(Beginning of INFORMATION SHOWN)

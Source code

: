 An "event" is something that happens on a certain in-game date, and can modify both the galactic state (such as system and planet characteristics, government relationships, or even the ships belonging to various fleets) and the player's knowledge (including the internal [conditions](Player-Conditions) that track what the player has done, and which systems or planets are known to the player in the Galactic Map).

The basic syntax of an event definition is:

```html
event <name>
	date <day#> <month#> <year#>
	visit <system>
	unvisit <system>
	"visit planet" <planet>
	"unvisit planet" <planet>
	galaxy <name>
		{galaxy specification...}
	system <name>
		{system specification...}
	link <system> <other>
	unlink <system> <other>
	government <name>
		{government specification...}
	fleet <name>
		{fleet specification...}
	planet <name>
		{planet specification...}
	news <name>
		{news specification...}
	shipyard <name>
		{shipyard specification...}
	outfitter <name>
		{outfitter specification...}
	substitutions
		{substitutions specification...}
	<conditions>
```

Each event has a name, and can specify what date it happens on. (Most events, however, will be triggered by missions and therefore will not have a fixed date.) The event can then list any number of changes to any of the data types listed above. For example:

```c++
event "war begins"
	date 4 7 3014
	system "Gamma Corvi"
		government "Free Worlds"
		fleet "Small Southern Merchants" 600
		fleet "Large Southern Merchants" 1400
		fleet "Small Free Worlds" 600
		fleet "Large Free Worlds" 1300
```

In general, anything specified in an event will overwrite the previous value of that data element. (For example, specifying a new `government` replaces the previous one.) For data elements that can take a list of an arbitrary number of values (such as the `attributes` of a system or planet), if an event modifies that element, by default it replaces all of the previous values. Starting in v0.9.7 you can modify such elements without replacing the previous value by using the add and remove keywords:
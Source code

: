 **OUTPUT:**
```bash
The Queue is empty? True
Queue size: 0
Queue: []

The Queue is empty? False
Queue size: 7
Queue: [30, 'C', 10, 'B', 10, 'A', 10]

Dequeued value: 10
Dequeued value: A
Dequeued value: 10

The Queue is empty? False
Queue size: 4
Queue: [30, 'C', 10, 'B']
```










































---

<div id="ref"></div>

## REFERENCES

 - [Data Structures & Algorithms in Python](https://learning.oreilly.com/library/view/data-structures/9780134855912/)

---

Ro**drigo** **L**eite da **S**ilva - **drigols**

(End of INFORMATION SHOWN)

## WORK TO COMPLETE
Please write the entries out again exactly as they stand.

## WRITTEN SOLUTION
Source code

: An "event" is something that happens on a certain in-game date, and can modify both the galactic state (such as system and planet characteristics, government relationships, or even the ships belonging to various fleets) and the player's knowledge (including the internal [conditions](Player-Conditions) that track what the player has done, and which systems or planets are known to the player in the Galactic Map).

The basic syntax of an event definition is:

```html
event <name>
	date <day#> <month#> <year#>
	visit <system>
	unvisit <system>
	"visit planet" <planet>
	"unvisit planet" <planet>
	galaxy <name>
		{galaxy specification...}
	system <name>
		{system specification...}
	link <system> <other>
	unlink <system> <other>
	government <name>
		{government specification...}
	fleet <name>
		{fleet specification...}
	planet <name>
		{planet specification...}
	news <name>
		{news specification...}
	shipyard <name>
		{shipyard specification...}
	outfitter <name>
		{outfitter specification...}
	substitutions
		{substitutions specification...}
	<conditions>
```

Each event has a name, and can specify what date it happens on. (Most events, however, will be triggered by missions and therefore will not have a fixed date.) The event can then list any number of changes to any of the data types listed above. For example:

```c++
event "war begins"
	date 4 7 3014
	system "Gamma Corvi"
		government "Free Worlds"
		fleet "Small Southern Merchants" 600
		fleet "Large Southern Merchants" 1400
		fleet "Small Free Worlds" 600
		fleet "Large Free Worlds" 1300
```

In general, anything specified in an event will overwrite the previous value of that data element. (For example, specifying a new `government` replaces the previous one.) For data elements that can take a list of an arbitrary number of values (such as the `attributes` of a system or planet), if an event modifies that element, by default it replaces all of the previous values. Starting in v0.9.7 you can modify such elements without replacing the previous value by using the add and remove keywords:
Source code

: **OUTPUT:**
```bash
The Queue is empty? True
Queue size: 0
Queue: []

The Queue is empty? False
Queue size: 7
Queue: [30, 'C', 10, 'B', 10, 'A', 10]

Dequeued value: 10
Dequeued value: A
Dequeued value: 10

The Queue is empty? False
Queue size: 4
Queue: [30, 'C', 10, 'B']
```










































---

<div id="ref"></div>

## REFERENCES

 - [Data Structures & Algorithms in Python](https://learning.oreilly.com/library/view/data-structures/9780134855912/)

---

Ro**drigo** **L**eite da **S**ilva - **drigols**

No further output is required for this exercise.